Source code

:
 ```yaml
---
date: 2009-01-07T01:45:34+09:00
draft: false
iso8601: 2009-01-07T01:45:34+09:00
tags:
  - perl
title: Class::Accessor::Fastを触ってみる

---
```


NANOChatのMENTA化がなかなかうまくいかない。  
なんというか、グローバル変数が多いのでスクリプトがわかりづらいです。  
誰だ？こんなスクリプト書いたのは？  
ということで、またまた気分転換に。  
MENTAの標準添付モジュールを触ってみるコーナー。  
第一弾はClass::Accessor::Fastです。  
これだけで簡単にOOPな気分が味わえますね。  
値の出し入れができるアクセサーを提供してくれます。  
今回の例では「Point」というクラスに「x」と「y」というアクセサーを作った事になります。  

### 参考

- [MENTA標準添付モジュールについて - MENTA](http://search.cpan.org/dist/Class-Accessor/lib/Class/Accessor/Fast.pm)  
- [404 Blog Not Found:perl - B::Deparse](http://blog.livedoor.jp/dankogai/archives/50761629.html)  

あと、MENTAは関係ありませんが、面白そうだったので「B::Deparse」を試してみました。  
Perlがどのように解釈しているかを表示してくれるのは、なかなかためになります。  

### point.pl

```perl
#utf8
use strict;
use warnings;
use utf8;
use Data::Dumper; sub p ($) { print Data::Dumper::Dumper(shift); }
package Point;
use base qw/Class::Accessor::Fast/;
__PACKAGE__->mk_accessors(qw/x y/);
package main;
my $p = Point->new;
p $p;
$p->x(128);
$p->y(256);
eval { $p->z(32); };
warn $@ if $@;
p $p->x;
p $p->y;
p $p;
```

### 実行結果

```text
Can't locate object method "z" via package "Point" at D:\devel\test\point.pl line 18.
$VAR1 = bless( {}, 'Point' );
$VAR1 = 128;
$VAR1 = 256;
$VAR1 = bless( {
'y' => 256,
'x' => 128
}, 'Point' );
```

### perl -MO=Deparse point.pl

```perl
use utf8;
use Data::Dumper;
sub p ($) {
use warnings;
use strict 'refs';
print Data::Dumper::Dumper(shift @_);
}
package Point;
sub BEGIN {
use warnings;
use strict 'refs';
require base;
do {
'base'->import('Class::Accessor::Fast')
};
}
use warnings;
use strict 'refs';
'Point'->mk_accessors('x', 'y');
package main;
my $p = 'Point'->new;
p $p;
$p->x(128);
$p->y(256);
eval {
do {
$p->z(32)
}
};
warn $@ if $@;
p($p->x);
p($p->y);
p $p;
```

## EXERCISE OBJECTIVE
Scan the records for the word "Dumper". Copy each line where it turns up.

## OUTPUT FOR THIS EXERCISE
use Data::Dumper; sub p ($) { print Data::Dumper::Dumper(shift); }
use Data::Dumper;
print Data::Dumper::Dumper(shift @_);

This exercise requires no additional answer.